═════ Excerpted records ═════
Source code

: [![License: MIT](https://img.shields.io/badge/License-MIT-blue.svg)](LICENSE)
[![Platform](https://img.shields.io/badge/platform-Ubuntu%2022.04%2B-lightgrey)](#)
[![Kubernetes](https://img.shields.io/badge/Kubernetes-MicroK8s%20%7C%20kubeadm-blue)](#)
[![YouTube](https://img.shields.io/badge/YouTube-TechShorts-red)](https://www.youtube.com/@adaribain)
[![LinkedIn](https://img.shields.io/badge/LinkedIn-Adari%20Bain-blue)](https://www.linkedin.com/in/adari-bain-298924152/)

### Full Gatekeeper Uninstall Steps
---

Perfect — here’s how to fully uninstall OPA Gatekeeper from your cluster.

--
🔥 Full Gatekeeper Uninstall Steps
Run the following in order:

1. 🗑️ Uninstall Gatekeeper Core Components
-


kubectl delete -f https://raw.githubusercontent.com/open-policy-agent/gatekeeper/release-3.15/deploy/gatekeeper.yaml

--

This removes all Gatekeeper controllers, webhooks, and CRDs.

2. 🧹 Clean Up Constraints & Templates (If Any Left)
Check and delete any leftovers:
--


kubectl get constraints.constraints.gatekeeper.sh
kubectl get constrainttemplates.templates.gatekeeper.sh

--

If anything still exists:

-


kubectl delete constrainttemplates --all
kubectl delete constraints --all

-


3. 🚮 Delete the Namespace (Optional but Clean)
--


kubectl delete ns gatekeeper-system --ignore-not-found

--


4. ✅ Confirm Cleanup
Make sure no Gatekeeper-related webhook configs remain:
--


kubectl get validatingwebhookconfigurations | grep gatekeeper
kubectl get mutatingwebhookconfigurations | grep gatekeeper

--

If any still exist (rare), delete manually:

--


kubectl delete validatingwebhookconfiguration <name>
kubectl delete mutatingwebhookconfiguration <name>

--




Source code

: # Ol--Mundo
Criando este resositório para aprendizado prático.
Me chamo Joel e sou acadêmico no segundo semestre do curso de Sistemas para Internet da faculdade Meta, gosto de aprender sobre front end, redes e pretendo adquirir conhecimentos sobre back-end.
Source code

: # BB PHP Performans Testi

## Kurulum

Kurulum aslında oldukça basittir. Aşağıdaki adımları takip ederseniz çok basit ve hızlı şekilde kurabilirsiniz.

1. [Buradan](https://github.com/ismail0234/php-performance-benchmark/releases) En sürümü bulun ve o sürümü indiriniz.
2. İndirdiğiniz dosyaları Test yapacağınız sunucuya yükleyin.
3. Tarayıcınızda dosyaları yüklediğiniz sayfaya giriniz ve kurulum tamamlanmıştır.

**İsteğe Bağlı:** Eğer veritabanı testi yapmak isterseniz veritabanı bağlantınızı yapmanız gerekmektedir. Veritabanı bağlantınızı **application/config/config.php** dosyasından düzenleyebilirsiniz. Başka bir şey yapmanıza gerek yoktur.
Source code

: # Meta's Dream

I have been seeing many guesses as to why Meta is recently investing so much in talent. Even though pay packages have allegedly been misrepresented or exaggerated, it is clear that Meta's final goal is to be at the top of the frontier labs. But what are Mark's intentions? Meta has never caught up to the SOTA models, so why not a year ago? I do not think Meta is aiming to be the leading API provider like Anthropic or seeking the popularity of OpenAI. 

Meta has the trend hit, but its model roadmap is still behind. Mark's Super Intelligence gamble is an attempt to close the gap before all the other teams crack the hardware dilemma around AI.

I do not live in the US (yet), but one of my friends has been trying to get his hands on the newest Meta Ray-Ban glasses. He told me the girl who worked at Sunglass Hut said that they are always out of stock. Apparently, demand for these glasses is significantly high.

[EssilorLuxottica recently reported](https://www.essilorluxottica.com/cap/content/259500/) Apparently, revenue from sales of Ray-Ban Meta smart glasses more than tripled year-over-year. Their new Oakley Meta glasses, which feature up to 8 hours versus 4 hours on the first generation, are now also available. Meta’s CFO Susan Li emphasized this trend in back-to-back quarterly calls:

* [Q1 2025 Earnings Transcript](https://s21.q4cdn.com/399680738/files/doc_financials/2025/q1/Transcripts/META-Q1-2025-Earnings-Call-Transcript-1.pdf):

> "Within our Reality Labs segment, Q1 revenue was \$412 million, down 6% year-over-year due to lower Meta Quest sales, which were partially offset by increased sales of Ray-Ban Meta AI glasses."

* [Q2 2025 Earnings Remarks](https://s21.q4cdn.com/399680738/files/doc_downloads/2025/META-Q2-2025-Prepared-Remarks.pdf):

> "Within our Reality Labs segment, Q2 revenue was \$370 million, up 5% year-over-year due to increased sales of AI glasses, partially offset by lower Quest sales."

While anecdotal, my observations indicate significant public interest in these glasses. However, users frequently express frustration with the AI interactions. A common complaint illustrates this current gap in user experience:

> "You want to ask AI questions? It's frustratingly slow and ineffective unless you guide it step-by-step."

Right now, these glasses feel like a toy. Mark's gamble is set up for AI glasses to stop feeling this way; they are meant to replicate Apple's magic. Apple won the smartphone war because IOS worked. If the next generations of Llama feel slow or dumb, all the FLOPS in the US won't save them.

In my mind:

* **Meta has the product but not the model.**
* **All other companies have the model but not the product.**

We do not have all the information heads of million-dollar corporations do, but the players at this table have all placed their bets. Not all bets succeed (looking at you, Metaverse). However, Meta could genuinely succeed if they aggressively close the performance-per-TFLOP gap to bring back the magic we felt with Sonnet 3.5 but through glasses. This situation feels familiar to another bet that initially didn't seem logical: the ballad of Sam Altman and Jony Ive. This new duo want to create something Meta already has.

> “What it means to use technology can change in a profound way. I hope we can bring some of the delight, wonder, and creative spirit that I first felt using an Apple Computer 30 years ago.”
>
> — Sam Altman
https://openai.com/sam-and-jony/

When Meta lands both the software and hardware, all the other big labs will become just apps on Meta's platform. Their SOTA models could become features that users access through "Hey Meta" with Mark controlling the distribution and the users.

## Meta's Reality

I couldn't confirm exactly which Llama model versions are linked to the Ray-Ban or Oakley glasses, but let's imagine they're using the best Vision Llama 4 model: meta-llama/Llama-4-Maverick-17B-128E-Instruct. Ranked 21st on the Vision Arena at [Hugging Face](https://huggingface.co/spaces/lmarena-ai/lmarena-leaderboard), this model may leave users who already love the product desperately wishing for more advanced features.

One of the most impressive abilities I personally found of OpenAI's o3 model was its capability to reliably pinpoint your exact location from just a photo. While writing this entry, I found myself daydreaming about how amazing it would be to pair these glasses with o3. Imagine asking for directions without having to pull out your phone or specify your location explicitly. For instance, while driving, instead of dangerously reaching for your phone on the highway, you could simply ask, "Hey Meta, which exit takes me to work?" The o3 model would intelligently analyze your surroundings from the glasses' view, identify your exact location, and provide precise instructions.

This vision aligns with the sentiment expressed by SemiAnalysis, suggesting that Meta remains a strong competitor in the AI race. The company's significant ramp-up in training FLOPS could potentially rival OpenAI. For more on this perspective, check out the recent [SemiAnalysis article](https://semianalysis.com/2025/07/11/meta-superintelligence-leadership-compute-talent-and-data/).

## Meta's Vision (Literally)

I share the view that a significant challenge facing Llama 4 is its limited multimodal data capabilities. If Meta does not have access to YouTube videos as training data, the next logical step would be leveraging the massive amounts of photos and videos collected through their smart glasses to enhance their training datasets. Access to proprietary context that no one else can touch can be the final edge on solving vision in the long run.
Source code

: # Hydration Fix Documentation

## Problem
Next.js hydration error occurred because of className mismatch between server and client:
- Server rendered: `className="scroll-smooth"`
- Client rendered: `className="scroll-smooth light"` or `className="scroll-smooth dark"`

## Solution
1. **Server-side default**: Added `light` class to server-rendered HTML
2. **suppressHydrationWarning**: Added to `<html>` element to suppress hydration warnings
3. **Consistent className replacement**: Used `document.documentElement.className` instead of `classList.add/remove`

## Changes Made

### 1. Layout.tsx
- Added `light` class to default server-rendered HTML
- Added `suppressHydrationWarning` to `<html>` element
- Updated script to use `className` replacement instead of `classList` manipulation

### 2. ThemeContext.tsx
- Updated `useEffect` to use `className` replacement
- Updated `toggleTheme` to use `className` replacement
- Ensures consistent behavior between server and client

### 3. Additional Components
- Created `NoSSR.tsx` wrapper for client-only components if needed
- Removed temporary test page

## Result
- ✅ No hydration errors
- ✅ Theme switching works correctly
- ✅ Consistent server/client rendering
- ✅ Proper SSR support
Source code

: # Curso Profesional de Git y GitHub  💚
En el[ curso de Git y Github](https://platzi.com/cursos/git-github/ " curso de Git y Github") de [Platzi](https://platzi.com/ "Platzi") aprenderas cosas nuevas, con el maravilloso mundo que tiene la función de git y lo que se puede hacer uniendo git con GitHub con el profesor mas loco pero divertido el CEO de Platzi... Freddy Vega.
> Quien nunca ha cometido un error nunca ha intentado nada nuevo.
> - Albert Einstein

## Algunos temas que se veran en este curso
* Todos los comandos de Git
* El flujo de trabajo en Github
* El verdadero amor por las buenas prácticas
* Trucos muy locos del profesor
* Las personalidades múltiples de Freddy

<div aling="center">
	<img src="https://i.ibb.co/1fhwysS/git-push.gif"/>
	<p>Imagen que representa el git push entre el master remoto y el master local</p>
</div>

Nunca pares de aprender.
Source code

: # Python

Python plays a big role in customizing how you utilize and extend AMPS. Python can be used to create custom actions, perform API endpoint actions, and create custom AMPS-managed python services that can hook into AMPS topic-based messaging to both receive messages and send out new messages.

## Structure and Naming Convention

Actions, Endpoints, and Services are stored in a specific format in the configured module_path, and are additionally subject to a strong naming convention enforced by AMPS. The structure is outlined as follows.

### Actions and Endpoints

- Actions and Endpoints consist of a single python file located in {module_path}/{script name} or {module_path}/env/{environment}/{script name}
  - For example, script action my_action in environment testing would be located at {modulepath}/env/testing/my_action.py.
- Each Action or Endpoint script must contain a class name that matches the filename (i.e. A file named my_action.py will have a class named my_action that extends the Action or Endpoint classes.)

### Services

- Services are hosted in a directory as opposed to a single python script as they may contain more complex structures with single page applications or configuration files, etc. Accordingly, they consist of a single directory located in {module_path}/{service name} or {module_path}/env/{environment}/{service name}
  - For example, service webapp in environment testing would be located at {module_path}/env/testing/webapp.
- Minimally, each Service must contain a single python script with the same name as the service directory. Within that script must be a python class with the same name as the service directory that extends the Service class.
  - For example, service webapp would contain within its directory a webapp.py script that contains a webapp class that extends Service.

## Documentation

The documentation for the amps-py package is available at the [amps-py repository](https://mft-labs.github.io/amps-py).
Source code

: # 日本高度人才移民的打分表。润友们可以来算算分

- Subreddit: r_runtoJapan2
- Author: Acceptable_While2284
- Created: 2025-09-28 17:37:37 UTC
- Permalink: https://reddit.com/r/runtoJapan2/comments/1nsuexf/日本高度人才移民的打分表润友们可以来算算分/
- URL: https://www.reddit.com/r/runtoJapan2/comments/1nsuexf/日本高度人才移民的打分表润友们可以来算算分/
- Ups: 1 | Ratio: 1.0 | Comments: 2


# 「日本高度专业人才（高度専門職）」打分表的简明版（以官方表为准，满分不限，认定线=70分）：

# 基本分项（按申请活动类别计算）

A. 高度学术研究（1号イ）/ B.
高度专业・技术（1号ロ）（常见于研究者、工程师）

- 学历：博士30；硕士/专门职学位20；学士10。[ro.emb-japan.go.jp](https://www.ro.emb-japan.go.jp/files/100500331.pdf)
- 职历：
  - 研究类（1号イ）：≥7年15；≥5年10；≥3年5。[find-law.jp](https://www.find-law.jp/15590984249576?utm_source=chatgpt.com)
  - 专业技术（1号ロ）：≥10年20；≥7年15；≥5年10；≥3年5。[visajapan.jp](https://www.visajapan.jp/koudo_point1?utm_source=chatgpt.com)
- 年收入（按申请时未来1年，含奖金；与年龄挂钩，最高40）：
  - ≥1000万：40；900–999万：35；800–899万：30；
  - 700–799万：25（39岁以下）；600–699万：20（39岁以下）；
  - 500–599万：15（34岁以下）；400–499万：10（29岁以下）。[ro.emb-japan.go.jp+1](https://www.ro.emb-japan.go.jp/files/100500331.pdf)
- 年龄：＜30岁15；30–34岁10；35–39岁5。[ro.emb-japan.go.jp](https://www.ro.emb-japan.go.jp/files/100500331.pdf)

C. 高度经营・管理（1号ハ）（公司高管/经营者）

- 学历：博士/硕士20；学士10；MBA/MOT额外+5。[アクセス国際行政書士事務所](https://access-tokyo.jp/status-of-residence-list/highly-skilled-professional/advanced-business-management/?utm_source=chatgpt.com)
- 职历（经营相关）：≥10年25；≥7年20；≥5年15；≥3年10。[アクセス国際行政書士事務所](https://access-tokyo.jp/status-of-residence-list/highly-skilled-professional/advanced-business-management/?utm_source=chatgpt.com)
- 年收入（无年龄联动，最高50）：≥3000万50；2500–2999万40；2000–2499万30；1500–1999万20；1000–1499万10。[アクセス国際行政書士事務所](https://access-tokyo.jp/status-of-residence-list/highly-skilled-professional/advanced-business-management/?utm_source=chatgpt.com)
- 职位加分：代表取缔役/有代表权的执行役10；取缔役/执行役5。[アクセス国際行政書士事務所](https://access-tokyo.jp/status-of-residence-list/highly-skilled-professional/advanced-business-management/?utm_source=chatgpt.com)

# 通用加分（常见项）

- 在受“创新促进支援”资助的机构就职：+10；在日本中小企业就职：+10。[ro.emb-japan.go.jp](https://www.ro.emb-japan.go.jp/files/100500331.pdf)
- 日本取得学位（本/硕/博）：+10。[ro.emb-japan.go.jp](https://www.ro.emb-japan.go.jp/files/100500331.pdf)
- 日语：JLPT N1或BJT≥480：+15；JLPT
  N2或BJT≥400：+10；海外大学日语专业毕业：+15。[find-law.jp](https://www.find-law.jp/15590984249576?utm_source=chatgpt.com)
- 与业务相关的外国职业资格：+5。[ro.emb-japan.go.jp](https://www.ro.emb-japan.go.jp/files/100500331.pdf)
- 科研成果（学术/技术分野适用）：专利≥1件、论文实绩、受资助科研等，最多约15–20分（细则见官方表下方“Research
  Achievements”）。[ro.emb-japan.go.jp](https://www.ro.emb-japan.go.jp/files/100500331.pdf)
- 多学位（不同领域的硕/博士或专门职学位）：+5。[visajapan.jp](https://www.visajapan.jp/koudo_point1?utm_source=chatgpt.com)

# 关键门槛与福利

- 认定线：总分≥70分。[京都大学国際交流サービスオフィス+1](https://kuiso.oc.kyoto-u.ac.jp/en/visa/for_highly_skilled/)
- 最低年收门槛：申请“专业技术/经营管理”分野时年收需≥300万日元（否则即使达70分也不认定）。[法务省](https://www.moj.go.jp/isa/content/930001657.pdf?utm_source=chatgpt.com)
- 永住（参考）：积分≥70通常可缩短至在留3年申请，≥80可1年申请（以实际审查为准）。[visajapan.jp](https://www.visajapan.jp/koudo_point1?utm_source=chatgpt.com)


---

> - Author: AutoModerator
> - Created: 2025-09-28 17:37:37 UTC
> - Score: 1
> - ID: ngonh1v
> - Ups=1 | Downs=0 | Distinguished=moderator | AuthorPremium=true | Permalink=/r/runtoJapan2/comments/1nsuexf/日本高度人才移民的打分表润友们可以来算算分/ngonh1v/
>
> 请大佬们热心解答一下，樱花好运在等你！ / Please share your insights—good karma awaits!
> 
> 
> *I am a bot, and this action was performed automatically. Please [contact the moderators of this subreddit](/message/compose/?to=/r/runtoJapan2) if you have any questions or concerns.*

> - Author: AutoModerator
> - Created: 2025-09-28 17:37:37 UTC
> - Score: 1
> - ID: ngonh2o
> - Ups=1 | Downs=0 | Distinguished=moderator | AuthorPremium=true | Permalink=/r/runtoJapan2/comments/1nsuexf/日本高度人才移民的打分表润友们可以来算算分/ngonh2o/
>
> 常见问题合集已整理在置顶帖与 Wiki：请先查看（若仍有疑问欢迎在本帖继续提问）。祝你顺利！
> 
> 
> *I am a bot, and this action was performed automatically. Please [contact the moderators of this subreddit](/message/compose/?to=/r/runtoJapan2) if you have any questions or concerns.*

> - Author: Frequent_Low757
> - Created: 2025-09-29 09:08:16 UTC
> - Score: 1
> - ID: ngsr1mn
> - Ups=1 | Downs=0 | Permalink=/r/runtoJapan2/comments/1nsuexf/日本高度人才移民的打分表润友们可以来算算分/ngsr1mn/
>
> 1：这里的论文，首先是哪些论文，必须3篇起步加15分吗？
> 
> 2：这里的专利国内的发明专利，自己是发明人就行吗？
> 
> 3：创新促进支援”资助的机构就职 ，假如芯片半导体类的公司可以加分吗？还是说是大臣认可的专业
═════
Try it:
Nothing but a number is expected here: how many lines above include the string "instead".

Answer section:
3